University of Iowa English Professor Jeff Porter has published a new book, “Lost Sound: The Forgotten Art of Radio Storytelling” (University of North Carolina Press).

From the UNC Press website:

“From Archibald MacLeish to David Sedaris, radio storytelling has long borrowed from the world of literature, yet the narrative radio work of well-known writers and others is a story that has not been told before. And when the literary aspects of specific programs such as The War of the Worlds or Sorry, Wrong Number were considered, scrutiny was superficial. In Lost Sound, Jeff Porter examines the vital interplay between acoustic techniques and modernist practices in the growth of radio.

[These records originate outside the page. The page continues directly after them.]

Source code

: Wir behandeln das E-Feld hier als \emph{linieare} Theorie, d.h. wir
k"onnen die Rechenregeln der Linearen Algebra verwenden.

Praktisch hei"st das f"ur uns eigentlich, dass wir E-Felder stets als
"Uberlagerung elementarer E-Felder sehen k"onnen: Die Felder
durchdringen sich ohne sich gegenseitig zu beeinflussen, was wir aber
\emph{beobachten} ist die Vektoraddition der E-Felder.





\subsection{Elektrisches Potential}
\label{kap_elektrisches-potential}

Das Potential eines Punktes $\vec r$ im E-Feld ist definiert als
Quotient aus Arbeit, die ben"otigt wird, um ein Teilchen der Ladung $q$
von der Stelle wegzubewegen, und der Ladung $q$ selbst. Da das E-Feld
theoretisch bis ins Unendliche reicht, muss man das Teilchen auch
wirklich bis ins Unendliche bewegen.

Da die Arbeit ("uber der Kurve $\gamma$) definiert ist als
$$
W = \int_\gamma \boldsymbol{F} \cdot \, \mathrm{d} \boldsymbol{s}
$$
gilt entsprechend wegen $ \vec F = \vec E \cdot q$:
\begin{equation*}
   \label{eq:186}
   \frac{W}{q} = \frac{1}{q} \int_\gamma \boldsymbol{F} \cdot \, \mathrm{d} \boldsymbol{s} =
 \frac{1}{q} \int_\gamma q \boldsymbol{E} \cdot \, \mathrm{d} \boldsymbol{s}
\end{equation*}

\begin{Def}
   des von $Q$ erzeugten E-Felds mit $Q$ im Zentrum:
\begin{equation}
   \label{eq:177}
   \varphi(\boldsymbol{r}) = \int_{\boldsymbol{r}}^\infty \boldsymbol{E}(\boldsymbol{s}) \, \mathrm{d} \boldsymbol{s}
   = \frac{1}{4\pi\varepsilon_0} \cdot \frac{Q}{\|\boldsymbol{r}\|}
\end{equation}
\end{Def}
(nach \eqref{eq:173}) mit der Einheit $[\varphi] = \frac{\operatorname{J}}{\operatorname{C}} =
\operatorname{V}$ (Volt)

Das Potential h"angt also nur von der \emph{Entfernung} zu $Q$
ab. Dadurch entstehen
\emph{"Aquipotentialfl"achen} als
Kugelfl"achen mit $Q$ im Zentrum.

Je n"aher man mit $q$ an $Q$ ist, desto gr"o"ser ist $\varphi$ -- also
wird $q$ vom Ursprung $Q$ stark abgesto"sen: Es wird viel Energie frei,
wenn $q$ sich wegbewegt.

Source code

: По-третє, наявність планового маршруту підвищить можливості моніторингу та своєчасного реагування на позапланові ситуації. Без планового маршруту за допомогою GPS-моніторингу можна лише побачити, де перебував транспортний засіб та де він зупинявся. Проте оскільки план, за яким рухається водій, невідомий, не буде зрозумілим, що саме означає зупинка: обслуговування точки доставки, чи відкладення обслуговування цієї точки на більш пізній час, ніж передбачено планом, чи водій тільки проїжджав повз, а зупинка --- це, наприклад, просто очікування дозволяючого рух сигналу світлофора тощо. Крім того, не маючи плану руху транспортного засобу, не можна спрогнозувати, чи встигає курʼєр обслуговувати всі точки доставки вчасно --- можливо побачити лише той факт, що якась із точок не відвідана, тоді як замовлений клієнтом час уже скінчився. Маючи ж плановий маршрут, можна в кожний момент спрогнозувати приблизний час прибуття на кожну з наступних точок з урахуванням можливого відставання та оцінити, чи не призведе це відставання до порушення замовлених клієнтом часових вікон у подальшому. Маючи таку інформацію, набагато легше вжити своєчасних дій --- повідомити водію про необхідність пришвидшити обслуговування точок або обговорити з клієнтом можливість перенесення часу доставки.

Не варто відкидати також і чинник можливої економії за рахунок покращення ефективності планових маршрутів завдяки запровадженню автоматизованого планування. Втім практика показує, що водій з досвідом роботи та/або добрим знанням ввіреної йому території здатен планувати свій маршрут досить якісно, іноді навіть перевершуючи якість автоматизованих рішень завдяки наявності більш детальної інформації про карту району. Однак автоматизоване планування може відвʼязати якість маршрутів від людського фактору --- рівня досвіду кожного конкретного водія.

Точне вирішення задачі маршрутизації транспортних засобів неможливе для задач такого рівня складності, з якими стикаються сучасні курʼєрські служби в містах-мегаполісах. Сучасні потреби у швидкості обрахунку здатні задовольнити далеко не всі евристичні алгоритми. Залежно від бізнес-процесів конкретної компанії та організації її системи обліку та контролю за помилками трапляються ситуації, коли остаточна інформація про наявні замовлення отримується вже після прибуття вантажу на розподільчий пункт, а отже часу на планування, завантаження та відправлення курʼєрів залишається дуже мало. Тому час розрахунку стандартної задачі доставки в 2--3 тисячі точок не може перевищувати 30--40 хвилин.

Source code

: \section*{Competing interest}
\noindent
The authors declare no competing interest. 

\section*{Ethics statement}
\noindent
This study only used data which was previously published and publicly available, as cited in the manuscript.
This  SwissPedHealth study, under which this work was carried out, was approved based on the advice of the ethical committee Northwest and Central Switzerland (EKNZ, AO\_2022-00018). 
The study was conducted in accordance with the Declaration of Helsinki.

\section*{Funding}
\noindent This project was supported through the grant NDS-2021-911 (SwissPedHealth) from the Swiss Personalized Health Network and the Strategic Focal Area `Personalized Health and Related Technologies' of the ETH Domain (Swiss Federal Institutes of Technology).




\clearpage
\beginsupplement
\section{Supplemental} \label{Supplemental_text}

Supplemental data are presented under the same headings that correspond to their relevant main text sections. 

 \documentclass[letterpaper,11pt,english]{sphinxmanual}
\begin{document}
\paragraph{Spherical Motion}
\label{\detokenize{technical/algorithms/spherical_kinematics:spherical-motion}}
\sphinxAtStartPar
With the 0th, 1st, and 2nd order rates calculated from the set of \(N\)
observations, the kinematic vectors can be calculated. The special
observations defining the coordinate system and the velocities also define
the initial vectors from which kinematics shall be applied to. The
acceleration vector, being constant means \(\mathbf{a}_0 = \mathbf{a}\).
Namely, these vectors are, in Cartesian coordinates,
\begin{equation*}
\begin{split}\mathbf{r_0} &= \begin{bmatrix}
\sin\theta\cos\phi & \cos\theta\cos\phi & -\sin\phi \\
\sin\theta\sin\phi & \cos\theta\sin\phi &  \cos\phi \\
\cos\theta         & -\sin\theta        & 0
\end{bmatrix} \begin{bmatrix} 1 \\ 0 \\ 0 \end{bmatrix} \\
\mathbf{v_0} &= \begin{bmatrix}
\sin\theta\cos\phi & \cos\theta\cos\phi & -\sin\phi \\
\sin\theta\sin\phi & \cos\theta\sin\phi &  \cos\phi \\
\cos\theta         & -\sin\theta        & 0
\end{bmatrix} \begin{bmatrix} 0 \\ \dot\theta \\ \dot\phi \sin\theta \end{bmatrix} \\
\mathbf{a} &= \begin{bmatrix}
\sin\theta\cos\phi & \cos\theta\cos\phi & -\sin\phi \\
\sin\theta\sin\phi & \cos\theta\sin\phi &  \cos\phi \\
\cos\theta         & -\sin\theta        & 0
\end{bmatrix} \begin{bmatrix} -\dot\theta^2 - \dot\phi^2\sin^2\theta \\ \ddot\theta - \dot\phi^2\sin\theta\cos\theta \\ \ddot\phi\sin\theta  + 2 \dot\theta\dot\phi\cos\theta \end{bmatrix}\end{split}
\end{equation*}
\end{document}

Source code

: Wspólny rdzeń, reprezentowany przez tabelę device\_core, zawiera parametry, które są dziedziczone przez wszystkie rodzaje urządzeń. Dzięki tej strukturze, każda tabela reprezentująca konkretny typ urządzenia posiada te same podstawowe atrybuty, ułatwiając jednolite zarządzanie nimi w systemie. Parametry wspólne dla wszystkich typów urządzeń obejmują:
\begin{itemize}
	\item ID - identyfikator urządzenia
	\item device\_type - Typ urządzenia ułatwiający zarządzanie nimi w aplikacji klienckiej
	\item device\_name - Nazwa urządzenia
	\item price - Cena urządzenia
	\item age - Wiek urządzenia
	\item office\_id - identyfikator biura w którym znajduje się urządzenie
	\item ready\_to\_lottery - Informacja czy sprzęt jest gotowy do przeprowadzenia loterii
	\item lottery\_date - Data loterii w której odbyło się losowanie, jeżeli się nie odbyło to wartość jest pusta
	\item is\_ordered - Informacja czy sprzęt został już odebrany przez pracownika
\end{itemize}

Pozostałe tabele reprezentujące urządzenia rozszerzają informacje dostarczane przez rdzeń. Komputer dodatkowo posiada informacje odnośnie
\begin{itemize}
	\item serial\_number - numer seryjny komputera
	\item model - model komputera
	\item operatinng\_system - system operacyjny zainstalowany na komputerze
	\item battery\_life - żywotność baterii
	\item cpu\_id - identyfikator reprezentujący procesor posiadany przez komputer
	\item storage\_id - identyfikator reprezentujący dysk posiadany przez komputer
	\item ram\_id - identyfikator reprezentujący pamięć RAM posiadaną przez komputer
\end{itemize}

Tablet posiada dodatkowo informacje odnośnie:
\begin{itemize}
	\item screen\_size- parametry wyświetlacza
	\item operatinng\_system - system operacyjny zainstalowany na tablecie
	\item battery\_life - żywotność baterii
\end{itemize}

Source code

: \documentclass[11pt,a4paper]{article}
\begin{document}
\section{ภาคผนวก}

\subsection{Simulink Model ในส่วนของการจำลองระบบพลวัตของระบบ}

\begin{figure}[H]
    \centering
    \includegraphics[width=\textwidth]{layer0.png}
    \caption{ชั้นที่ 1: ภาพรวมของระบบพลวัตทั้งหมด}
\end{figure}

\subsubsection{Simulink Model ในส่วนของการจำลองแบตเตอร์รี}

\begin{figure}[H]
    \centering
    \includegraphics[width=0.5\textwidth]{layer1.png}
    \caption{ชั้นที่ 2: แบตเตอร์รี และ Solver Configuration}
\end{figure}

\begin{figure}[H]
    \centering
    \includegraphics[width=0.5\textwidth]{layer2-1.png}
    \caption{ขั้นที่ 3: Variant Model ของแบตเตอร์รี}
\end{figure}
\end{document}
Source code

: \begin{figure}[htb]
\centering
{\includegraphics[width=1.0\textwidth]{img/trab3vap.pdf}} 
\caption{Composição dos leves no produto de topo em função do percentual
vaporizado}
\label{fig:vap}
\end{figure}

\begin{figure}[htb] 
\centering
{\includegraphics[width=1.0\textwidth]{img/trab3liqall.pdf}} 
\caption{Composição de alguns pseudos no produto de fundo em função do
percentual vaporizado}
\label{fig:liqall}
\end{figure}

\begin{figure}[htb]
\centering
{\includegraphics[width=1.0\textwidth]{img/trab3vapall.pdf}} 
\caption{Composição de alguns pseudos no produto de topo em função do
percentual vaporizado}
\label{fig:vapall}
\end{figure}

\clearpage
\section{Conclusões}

Concentrating on the 1930s through the 1970s, but also speaking to the rising popularity of today’s narrative broadcasts such as This American LifeRadiolabSerial, and The Organicist, Porter's close readings of key radio programs show how writers adapted literary techniques to an acoustic medium with great effect. Addressing avant-garde sound poetry and experimental literature on the air, alongside industry policy and network economics, Porter identifies the ways radio challenged the conventional distinctions between highbrow and lowbrow cultural content to produce a dynamic popular culture.

Porter is an associate professor in the Department of English, part of the College of Liberal Arts & Sciences. He is also the Director of Undergraduate Writing.